Since I moved into equity with a small account, it works significantly better for me. In principle, I no longer have rules to follow that make my life as a trader difficult. I can finally let my winners run and not be forced to lock in a certain profit per day per trade just to avoid the next month’s payment.

I risk about 15 to 25 euros on average – an amount where the world won’t end for me if I lose it. My trading has become much more relaxed.

Acquiring knowledge particularly difficult

But even before these – possibly last steps towards becoming a full-time professional trader – the industry shows you how dirty it is. You can’t just take an advanced training course or even an apprenticeship and be a profitable trader from then on. You are forced to acquire all your knowledge yourself and suck up any information from forums, YouTube or books, especially in the early stages.

Many may have purchased some indicators in their early days, which promised to become a profitable trader.
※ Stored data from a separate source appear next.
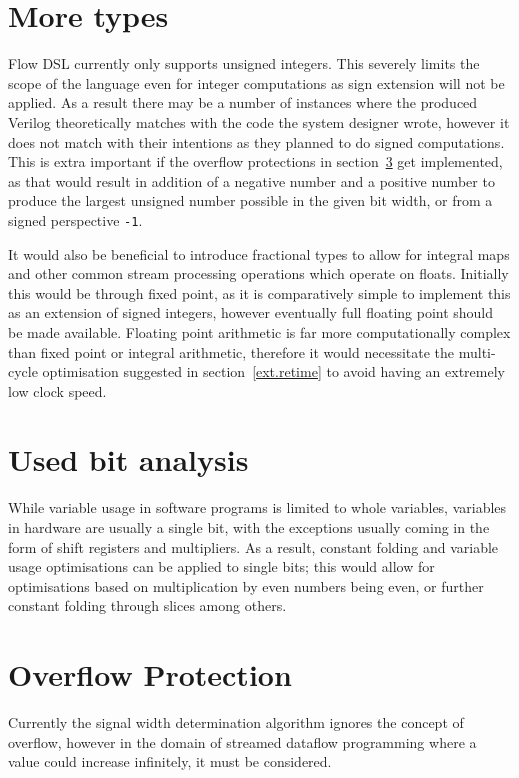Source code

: \section{More types}
Flow DSL currently only supports unsigned integers. This severely limits the scope of the language even for integer computations as sign extension will not be applied. As a result there may be a number of instances where the produced Verilog theoretically matches with the code the system designer wrote, however it does not match with their intentions as they planned to do signed computations. This is extra important if the overflow protections in section \ref{overflow.prot} get implemented, as that would result in addition of a negative number and a positive number to produce the largest unsigned number possible in the given bit width, or from a signed perspective \lstinline|-1|.

It would also be beneficial to introduce fractional types to allow for integral maps and other common stream processing operations which operate on floats. Initially this would be through fixed point, as it is comparatively simple to implement this as an extension of signed integers, however eventually full floating point should be made available. Floating point arithmetic is far more computationally complex than fixed point or integral arithmetic, therefore it would necessitate the multi-cycle optimisation suggested in section \ref{ext.retime} to avoid having an extremely low clock speed.

\section{Used bit analysis}
While variable usage in software programs is limited to whole variables, variables in hardware are usually a single bit, with the exceptions usually coming in the form of shift registers and multipliers. As a result, constant folding and variable usage optimisations can be applied to single bits; this would allow for optimisations based on multiplication by even numbers being even, or further constant folding through slices among others.

\section{Overflow Protection}\label{overflow.prot}
Currently the signal width determination algorithm ignores the concept of overflow, however in the domain of streamed dataflow programming where a value could increase infinitely, it must be considered.


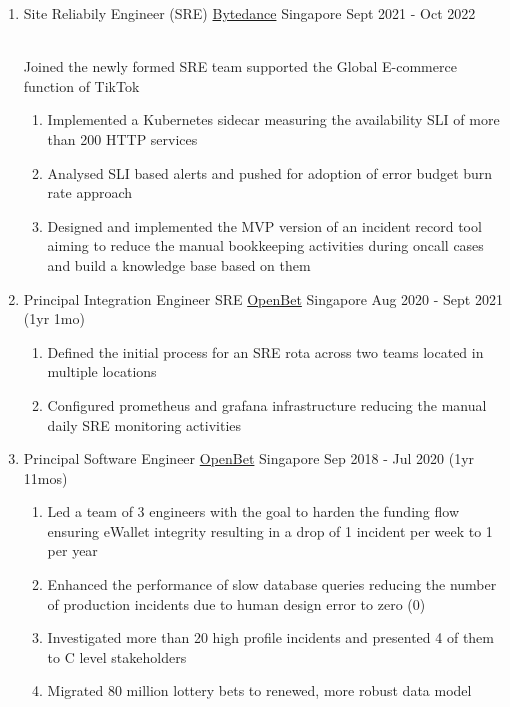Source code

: \documentclass{CVSoftwareEngineer}
\begin{document}
	\begin{enumerate}[labelwidth=!, labelindent=0pt, leftmargin=*, rightmargin=15pt]
		\item[] \cvExperience
			{Site Reliabily Engineer (SRE)}
			{\href{https://www.bytedance.com/en}{Bytedance}}
			{Singapore}
			{Sept 2021 - Oct 2022}
			{
				\\ Joined the newly formed SRE team supported the Global E-commerce function of TikTok
				\begin{enumerate}[labelwidth=!, labelindent=0pt, nosep, leftmargin=*]
					\item[\textasteriskcentered] Implemented a Kubernetes sidecar measuring the availability SLI of more than 200 HTTP services
					\item[\textasteriskcentered] Analysed SLI based alerts and pushed for adoption of error budget burn rate approach
					\item[\textasteriskcentered] Designed and implemented the MVP version of an incident record tool aiming to reduce the manual bookkeeping activities during oncall cases and build a knowledge base based on them
				\end{enumerate}
			}

		\item[] \cvExperience
			{Principal Integration Engineer \textbar SRE}
			{\href{https://www.openbet.com/}{OpenBet}}
			{Singapore}
			{Aug 2020 - Sept 2021 (1yr 1mo)}
			{\begin{enumerate}[labelwidth=!, labelindent=0pt, nosep, leftmargin=*]
					\item[\textasteriskcentered] Defined the initial process for an SRE rota across two teams located in multiple locations
					\item[\textasteriskcentered] Configured prometheus and grafana infrastructure reducing the manual daily SRE monitoring activities
				\end{enumerate}
			}

		\item[] \cvExperience
			{Principal Software Engineer}
			{\href{https://www.openbet.com/}{OpenBet}}
			{Singapore}
			{Sep 2018 - Jul 2020 (1yr 11mos)}
			{\begin{enumerate}[labelwidth=!, labelindent=0pt, nosep, leftmargin=*]
					\item[\textasteriskcentered] Led a team of 3 engineers with the goal to harden the
						funding flow ensuring eWallet integrity resulting in a drop of 1 incident per week
						to 1 per year
					\item[\textasteriskcentered] Enhanced the performance of slow database queries reducing
						the number of production incidents due to human design error to zero (0)
					\item[\textasteriskcentered] Investigated more than 20 high profile incidents and
						presented 4 of them to C level stakeholders
					\item[\textasteriskcentered] Migrated 80 million lottery bets to renewed,
						more robust data model
				\end{enumerate}
			}


\end{enumerate}
\end{document}
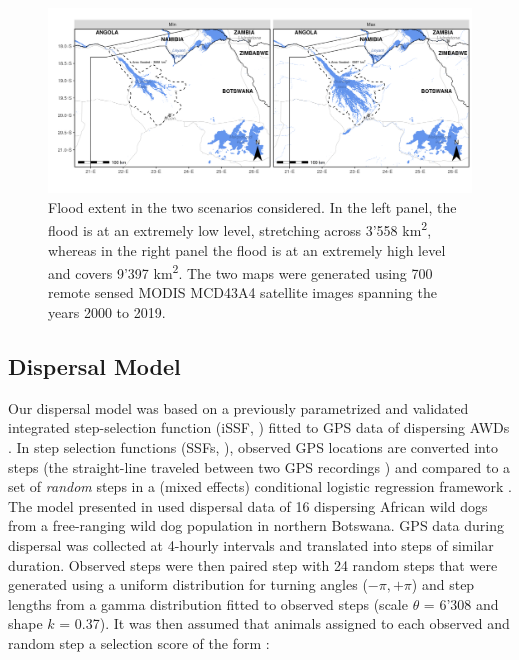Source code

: \documentclass[abstract=on,10pt,a4paper,bibliography=totocnumbered]{article}
\begin{document}
\begin{figure}
  \begin{center}
  \includegraphics[width = \textwidth]{99_FloodExtent.png}
  \caption{Flood extent in the two scenarios considered. In the left panel, the
  flood is at an extremely low level, stretching across 3'558
  km\textsuperscript{2}, whereas in the right panel the flood is at an extremely
  high level and covers 9'397 km\textsuperscript{2}. The two maps were generated
  using 700 remote sensed MODIS MCD43A4 satellite images spanning the years 2000
  to 2019.}
  \label{FloodExtent}
  \end{center}
\end{figure}

\subsection{Dispersal Model}
Our dispersal model was based on a previously parametrized and validated
integrated step-selection function (iSSF, \citealp{Avgar.2016}) fitted to GPS
data of dispersing AWDs \citep{Hofmann.2021}. In step selection functions (SSFs,
\citealp{Fortin.2005}), observed GPS locations are converted into steps (the
straight-line traveled between two GPS recordings \citep{Turchin.1998a}) and
compared to a set of \textit{random} steps in a (mixed effects) conditional
logistic regression framework \citep{Fortin.2005, Thurfjell.2014, Muff.2020,
Fieberg.2021}. The model presented in \citep{Hofmann.2021} used dispersal data
of 16 dispersing African wild dogs from a free-ranging wild dog population in
northern Botswana. GPS data during dispersal was collected at 4-hourly intervals
and translated into steps of similar duration. Observed steps were then paired
step with 24 random steps that were generated using a uniform distribution for
turning angles (\(-\pi, +\pi\)) and step lengths from a gamma distribution
fitted to observed steps (scale \(\theta\) = 6'308 and shape \(k\) = 0.37). It
was then assumed that animals assigned to each observed and random step a
selection score of the form \citep{Fortin.2005}:
\end{document}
This costs not only a lot of money, but also time. In general, mainly only dreams are sold. There are some coaches on the Internet who advertise that they can live a great life through their approach. In reality, however, they don’t make money through their own trading, but by selling the video courses, some of which go into so little depth as to work at all.

You’ll meet some frothy mouths out there – watch out who you transfer your hard earned money to and what you’ll sacrifice your time for. Ask for concrete evidence up to and including real broker statements. I can only recommend a few coaches in the German-speaking world and those are mainly Eugen Denisenko and Ivan Brzovic.
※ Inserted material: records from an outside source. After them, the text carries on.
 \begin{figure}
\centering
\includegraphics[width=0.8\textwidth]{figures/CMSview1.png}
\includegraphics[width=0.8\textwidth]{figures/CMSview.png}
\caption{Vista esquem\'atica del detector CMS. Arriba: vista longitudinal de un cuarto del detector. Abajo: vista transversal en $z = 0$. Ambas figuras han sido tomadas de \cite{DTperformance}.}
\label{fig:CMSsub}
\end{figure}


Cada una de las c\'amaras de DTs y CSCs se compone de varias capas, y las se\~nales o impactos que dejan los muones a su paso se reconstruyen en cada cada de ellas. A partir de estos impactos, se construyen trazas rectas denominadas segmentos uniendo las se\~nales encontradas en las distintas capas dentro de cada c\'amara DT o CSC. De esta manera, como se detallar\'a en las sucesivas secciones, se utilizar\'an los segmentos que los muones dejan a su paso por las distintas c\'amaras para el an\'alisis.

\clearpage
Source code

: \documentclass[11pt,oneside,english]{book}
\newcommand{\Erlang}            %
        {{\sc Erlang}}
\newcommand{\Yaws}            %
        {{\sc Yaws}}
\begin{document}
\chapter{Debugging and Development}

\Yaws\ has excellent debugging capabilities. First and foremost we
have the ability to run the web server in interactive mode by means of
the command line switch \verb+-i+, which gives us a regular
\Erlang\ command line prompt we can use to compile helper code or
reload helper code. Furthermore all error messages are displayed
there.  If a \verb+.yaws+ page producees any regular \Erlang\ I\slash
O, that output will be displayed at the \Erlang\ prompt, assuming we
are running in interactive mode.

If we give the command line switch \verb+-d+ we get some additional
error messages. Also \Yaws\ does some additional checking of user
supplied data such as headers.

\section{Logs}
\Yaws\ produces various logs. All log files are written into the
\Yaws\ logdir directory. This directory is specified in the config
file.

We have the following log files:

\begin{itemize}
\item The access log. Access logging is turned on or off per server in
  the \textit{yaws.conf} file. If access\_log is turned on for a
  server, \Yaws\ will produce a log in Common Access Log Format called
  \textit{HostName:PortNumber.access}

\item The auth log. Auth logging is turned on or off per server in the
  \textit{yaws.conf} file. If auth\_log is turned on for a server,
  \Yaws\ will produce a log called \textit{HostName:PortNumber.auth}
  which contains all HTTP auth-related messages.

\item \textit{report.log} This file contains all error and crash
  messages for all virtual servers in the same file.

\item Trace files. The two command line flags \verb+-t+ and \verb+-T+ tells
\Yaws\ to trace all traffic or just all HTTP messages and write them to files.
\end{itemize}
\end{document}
20 % Technology, 80 % Emotion

What then remains is the daily battle with one’s own emotions. Trading is 20% technique – which is quickly learned – and 80% psychology. That is the real crux of the matter. If you’ve lost three times in a row, you still have to be able to muster the courage to open a trade a fourth time. Statistically, you may be able to rationally get around this very well, but in practice you don’t always find it easy. Also to be able to stop at profits or losses, may be learned. If you constantly have to prove your ego right and continue to trade in the same direction after every loss without analyzing again, or euphorically increase the position size after a winning streak because you are now a professional trader, sooner or later you will really have to fight with your emotions.
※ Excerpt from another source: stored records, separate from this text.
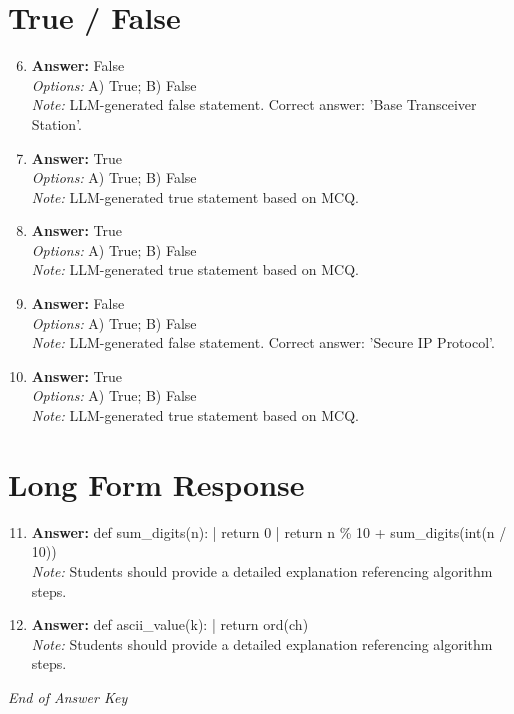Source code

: \documentclass[12pt]{article}
\begin{document}
\section*{True / False}
\begin{enumerate}[label=\arabic*.]
\setcounter{enumi}{5}
\item \textbf{Answer:} False
\\ \textit{Options:} A) True; B) False
\\ \textit{Note:} LLM-generated false statement. Correct answer: 'Base Transceiver Station'.
\item \textbf{Answer:} True
\\ \textit{Options:} A) True; B) False
\\ \textit{Note:} LLM-generated true statement based on MCQ.
\item \textbf{Answer:} True
\\ \textit{Options:} A) True; B) False
\\ \textit{Note:} LLM-generated true statement based on MCQ.
\item \textbf{Answer:} False
\\ \textit{Options:} A) True; B) False
\\ \textit{Note:} LLM-generated false statement. Correct answer: 'Secure IP Protocol'.
\item \textbf{Answer:} True
\\ \textit{Options:} A) True; B) False
\\ \textit{Note:} LLM-generated true statement based on MCQ.
\end{enumerate}

\section*{Long Form Response}
\begin{enumerate}[label=\arabic*.]
\setcounter{enumi}{10}
\item \textbf{Answer:} def sum\_digits(n): | return 0 | return n \% 10 + sum\_digits(int(n / 10))
\\ \textit{Note:} Students should provide a detailed explanation referencing algorithm steps.
\item \textbf{Answer:} def ascii\_value(k): | return ord(ch)
\\ \textit{Note:} Students should provide a detailed explanation referencing algorithm steps.
\end{enumerate}

\vfill
\noindent\textit{End of Answer Key}
\end{document}
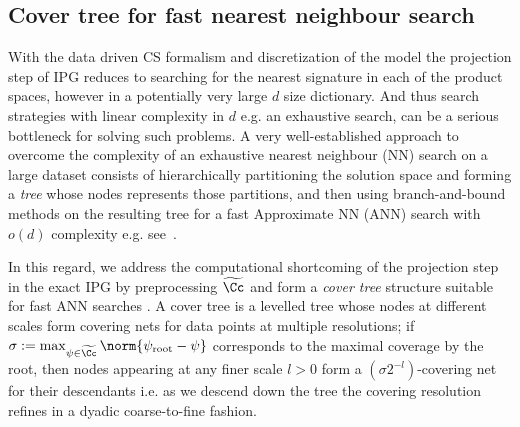 \subsection{Cover tree for fast nearest neighbour search}
\label{sec:covertree}
With the data driven CS formalism and discretization of the model  %
the projection step of IPG reduces to searching for the nearest signature in each of the product spaces, however in a potentially very large $d$ size dictionary. %
And thus search strategies with linear complexity in $d$ e.g. an exhaustive search, can be a serious bottleneck for solving such problems. %
A very well-established approach to overcome the complexity of an exhaustive nearest neighbour (NN) search on a large dataset consists of hierarchically partitioning the solution space and forming a \emph{tree} whose nodes represents those partitions, and then using branch-and-bound methods on the resulting tree for a fast Approximate NN (ANN) search with $o(d)$ complexity e.g. see~\cite{Navigating,beygelzimer2006cover}.

In this regard, we address the computational shortcoming of the projection step in the exact IPG by preprocessing $\widetilde \Cc$ and form a \emph{cover tree} structure suitable for fast ANN searches \cite{beygelzimer2006cover}. 
A cover tree is a levelled tree whose nodes at different scales form covering nets for data points at multiple resolutions; 
if $\sigma:=\max_{\psi\in\widetilde \Cc}\norm{\psi_\text{root}-\psi}$ corresponds to the maximal coverage by the root, then  
nodes appearing at any finer scale $l>0$ form a $(\sigma 2^{-l})$-covering net for their descendants i.e. as we descend down the tree the covering resolution refines in a dyadic coarse-to-fine fashion.

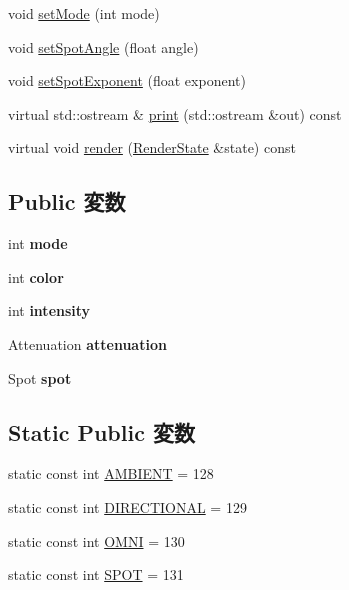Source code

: \begin{CompactItemize}
\item 
void \hyperlink{classm3g_1_1Light_9f407b18ba6235cb96fa95611c1ea3a4}{setMode} (int mode)
\item 
void \hyperlink{classm3g_1_1Light_30ce206b37f6ed5e918fbc75b3f91072}{setSpotAngle} (float angle)
\item 
void \hyperlink{classm3g_1_1Light_787eb66801e17d0412559598326ce19d}{setSpotExponent} (float exponent)
\item 
virtual std::ostream \& \hyperlink{classm3g_1_1Light_6fea17fa1532df3794f8cb39cb4f911f}{print} (std::ostream \&out) const 
\item 
virtual void \hyperlink{classm3g_1_1Light_8babc8a79b78615da51161e94029eea9}{render} (\hyperlink{structm3g_1_1RenderState}{RenderState} \&state) const 
\end{CompactItemize}
\subsection*{Public 変数}
\begin{CompactItemize}
\item 
\hypertarget{classm3g_1_1Light_1ea5d0cb93f22f7d0fdf804bd68c3326}{
int \textbf{mode}}
\label{classm3g_1_1Light_1ea5d0cb93f22f7d0fdf804bd68c3326}

\item 
\hypertarget{classm3g_1_1Light_0fd02fb9277ffcb35a75066ffe95e8c7}{
int \textbf{color}}
\label{classm3g_1_1Light_0fd02fb9277ffcb35a75066ffe95e8c7}

\item 
\hypertarget{classm3g_1_1Light_299ec0c42ccc5a2d79d1739428ac3210}{
int \textbf{intensity}}
\label{classm3g_1_1Light_299ec0c42ccc5a2d79d1739428ac3210}

\item 
\hypertarget{classm3g_1_1Light_1569207c73e72f9b3ceeaba71b985378}{
Attenuation \textbf{attenuation}}
\label{classm3g_1_1Light_1569207c73e72f9b3ceeaba71b985378}

\item 
\hypertarget{classm3g_1_1Light_8c48692471265603559309c9b2fd65a1}{
Spot \textbf{spot}}
\label{classm3g_1_1Light_8c48692471265603559309c9b2fd65a1}

\end{CompactItemize}
\subsection*{Static Public 変数}
\begin{CompactItemize}
\item 
static const int \hyperlink{classm3g_1_1Light_4cf648a82d9de62a1fb15f4277049594}{AMBIENT} = 128
\item 
static const int \hyperlink{classm3g_1_1Light_a2fb668ca8bbeb8323eda98fba594fda}{DIRECTIONAL} = 129
\item 
static const int \hyperlink{classm3g_1_1Light_34d360bb8395ad7fbcd3ec286ece64cb}{OMNI} = 130
\item 
static const int \hyperlink{classm3g_1_1Light_c44aef16b96dc8fd8b134416964a7de9}{SPOT} = 131
\end{CompactItemize}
Fear and greed are the biggest enemies on the stock market.

Keyfacts

  • unfair financial products lure with high profits
  • brokers have some fees that have to be earned additionally
  • debt providers increase the pressure emotionally enormously
  • knowledge acquisition is difficult
  • many coaches sell dreams and live exclusively from their price sales
  • Trading is 20 % technique and 80 emotion

Andreas Stegmüller

Andreas is the founder and operator of this blog. During his more than ten-year editorial career, he has written for several major media outlets on a wide variety of topics. The stock market has been his passion since 2016.